Incident response and on-call
Incidents are normal in distributed systems. What matters is predictable response: clear roles, calm communication, tooling that supports triage, and learning that sticks. This page stays generic—adapt names, channels, and severities to your organization.
Related: Alerting, QA and reliability guide §4, SLOs and error budgets.
Roles (typical)
Section titled “Roles (typical)”| Role | Focus |
|---|---|
| Incident commander / lead | Drives timeline, decisions, and comms; may delegate investigation. |
| Communications | Status updates for stakeholders and users (internal or external). |
| Technical investigators | Dig into metrics, logs, traces, recent changes. |
Small teams merge roles—still name who is doing what so work does not duplicate or stall.
First minutes
Section titled “First minutes”- Acknowledge the page or ticket so others know it is owned.
- Triage severity using your org’s definitions (user impact, scope, data risk).
- Stabilize — stop bleeding (rollback, scale, feature flag, traffic shift) before chasing root cause when users are still impacted.
- Open a war room (chat or call) with a single source of truth for status.
Use observability in order: metrics for “what changed,” logs for detail, traces for cross-service latency.
Communication
Section titled “Communication”- Short, timestamped updates on what is known, what is being tried, and next update time.
- Avoid blame in public channels; focus on systems and facts.
- Coordinate before restarting or redeploying so you do not fight your teammates.
Escalation
Section titled “Escalation”Escalation paths depend on org structure. Common patterns:
- L1 — on-call for the service or platform.
- L2 — domain expert or dependency owner.
- L3 — vendor or infrastructure team.
Document how to page the next level (channel, tool, phone tree) before you need it.
On-call sustainability
Section titled “On-call sustainability”| Practice | Why |
|---|---|
| Rotation | Spread load; avoid single points of failure for people. |
| Handoff | Outgoing shift summarizes open incidents and noisy alerts. |
| Alert budget | Too many pages → fatigue and missed real fires; tune alerts (see Alerting). |
| Follow-the-sun | For global teams, align rotations with time zones fairly. |
Blameless postmortem
Section titled “Blameless postmortem”After the service is stable, run a blameless review:
- Timeline — what happened, when, who did what.
- Impact — duration, users, SLO or budget consumed (see SLOs).
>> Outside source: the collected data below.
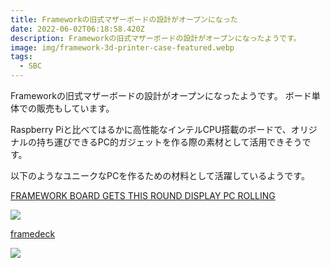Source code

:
 ```yaml
---
title: Frameworkの旧式マザーボードの設計がオープンになった
date: 2022-06-02T06:18:58.420Z
description: Frameworkの旧式マザーボードの設計がオープンになったようです。
image: img/framework-3d-printer-case-featured.webp
tags:
  - SBC
---
```

Frameworkの旧式マザーボードの設計がオープンになったようです。
ボード単体での販売もしています。

Raspberry Piと比べてはるかに高性能なインテルCPU搭載のボードで、オリジナルの持ち運びできるPC的ガジェットを作る際の素材として活用できそうです。

以下のようなユニークなPCを作るための材料として活躍しているようです。

[FRAMEWORK BOARD GETS THIS ROUND DISPLAY PC ROLLING](https://hackaday.com/2022/05/10/framework-board-gets-this-round-display-pc-rolling/)

![](../../img/round-display.jpg)

[framedeck](https://github.com/brickbots/framedeck)

![](../../img/framedeck.jpg)
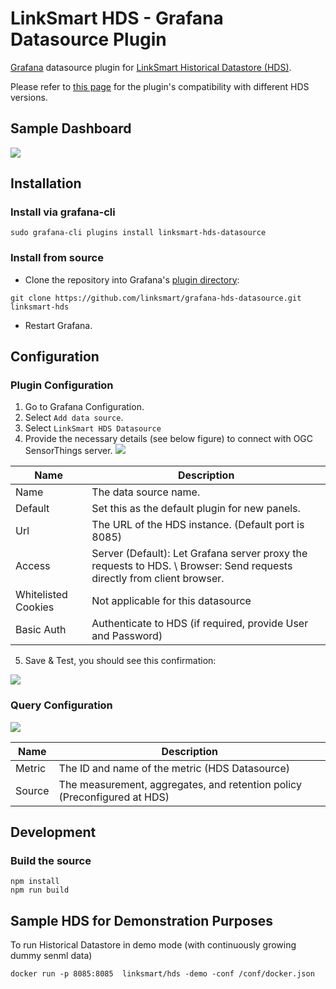 # LinkSmart HDS - Grafana Datasource Plugin
[Grafana](http://grafana.org/) datasource plugin for [LinkSmart Historical Datastore (HDS)](https://github.com/linksmart/historical-datastore). 

Please refer to [this page](https://github.com/linksmart/grafana-hds-datasource/blob/master/COMPATIBILITY.md) for the plugin's compatibility with different HDS versions.

## Sample Dashboard
![](https://raw.githubusercontent.com/linksmart/grafana-hds-datasource/master/docs/dashboard.png)
## Installation

### Install via grafana-cli
```
sudo grafana-cli plugins install linksmart-hds-datasource
```

### Install from source 

* Clone the repository into Grafana's [plugin directory](http://docs.grafana.org/plugins/installation/#grafana-plugin-directory):
```
git clone https://github.com/linksmart/grafana-hds-datasource.git linksmart-hds
```
* Restart Grafana.


## Configuration

### Plugin Configuration
1. Go to Grafana Configuration.
2. Select `Add data source`.
3. Select `LinkSmart HDS Datasource`
4. Provide the necessary details (see below figure) to connect with OGC SensorThings server.
![](https://raw.githubusercontent.com/linksmart/grafana-hds-datasource/master/docs/datasource_config.png)


Name | Description
------------ | -------------
Name | The data source name.
Default | Set this as the default plugin for new panels.
Url | The URL of the HDS instance. (Default port is 8085)
Access | Server (Default): Let Grafana server proxy the requests to HDS. \\  Browser: Send requests directly from client browser.
Whitelisted Cookies | Not applicable for this datasource
Basic Auth | Authenticate to HDS (if required, provide User and Password)
5. Save & Test, you should see this confirmation:

![](https://raw.githubusercontent.com/linksmart/grafana-hds-datasource/master/docs/datasource_working.png)

### Query Configuration
![](https://raw.githubusercontent.com/linksmart/grafana-hds-datasource/master/docs/query_metrics.png)


Name | Description
------------ | -------------
Metric | The ID and name of the metric (HDS Datasource)
Source | The measurement, aggregates, and retention policy (Preconfigured at HDS)

## Development

### Build the source
```
npm install 
npm run build
```
## Sample HDS for Demonstration Purposes
To run Historical Datastore in demo mode (with continuously growing dummy senml data)
```
docker run -p 8085:8085  linksmart/hds -demo -conf /conf/docker.json
```
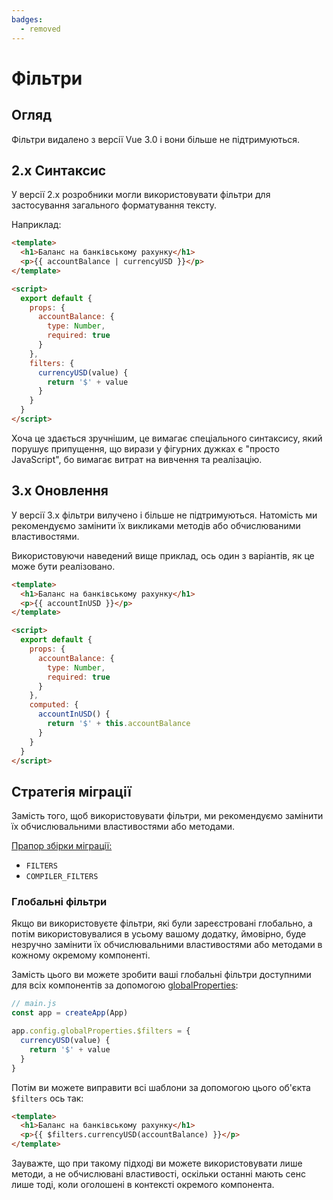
 ```yaml
---
badges:
  - removed
---
```


# Фільтри <MigrationBadges :badges="$frontmatter.badges" />

## Огляд

Фільтри видалено з версії Vue 3.0 і вони більше не підтримуються.

## 2.x Синтаксис

У версії 2.x розробники могли використовувати фільтри для застосування загального форматування тексту.

Наприклад:

```html
<template>
  <h1>Баланс на банківському рахунку</h1>
  <p>{{ accountBalance | currencyUSD }}</p>
</template>

<script>
  export default {
    props: {
      accountBalance: {
        type: Number,
        required: true
      }
    },
    filters: {
      currencyUSD(value) {
        return '$' + value
      }
    }
  }
</script>
```

Хоча це здається зручнішим, це вимагає спеціального синтаксису, який порушує припущення, що вирази у фігурних дужках є "просто JavaScript", бо вимагає витрат на вивчення та реалізацію.

## 3.x Оновлення

У версії 3.x фільтри вилучено і більше не підтримуються. Натомість ми рекомендуємо замінити їх викликами методів або обчислюваними властивостями.

Використовуючи наведений вище приклад, ось один з варіантів, як це може бути реалізовано.

```html
<template>
  <h1>Баланс на банківському рахунку</h1>
  <p>{{ accountInUSD }}</p>
</template>

<script>
  export default {
    props: {
      accountBalance: {
        type: Number,
        required: true
      }
    },
    computed: {
      accountInUSD() {
        return '$' + this.accountBalance
      }
    }
  }
</script>
```

## Стратегія міграції

Замість того, щоб використовувати фільтри, ми рекомендуємо замінити їх обчислювальними властивостями або методами.

[Прапор збірки міграції:](../migration-build.html#compat-configuration)

- `FILTERS`
- `COMPILER_FILTERS`

### Глобальні фільтри

Якщо ви використовуєте фільтри, які були зареєстровані глобально, а потім використовувалися в усьому вашому додатку, ймовірно, буде незручно замінити їх обчислювальними властивостями або методами в кожному окремому компоненті.

Замість цього ви можете зробити ваші глобальні фільтри доступними для всіх компонентів за допомогою [globalProperties](https://ua.vuejs.org/api/application.html#app-config-globalproperties):

```js
// main.js
const app = createApp(App)

app.config.globalProperties.$filters = {
  currencyUSD(value) {
    return '$' + value
  }
}
```

Потім ви можете виправити всі шаблони за допомогою цього об'єкта `$filters` ось так:

```html
<template>
  <h1>Баланс на банківському рахунку</h1>
  <p>{{ $filters.currencyUSD(accountBalance) }}</p>
</template>
```

Зауважте, що при такому підході ви можете використовувати лише методи, а не обчислювані властивості, оскільки останні мають сенс лише тоді, коли оголошені в контексті окремого компонента.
- Root causes — often multiple contributing factors; resist a single “human error” story.
- What went well — reinforce good tooling and decisions.
- Action items — each with an owner and due date; track to completion.
The goal is learning and system change, not assigning fault.
Checklist
Section titled “Checklist”- Incident channel or ticket exists; severity agreed.
- Mitigation before deep RCA when users are hurt.
- Postmortem scheduled within a few business days for meaningful incidents.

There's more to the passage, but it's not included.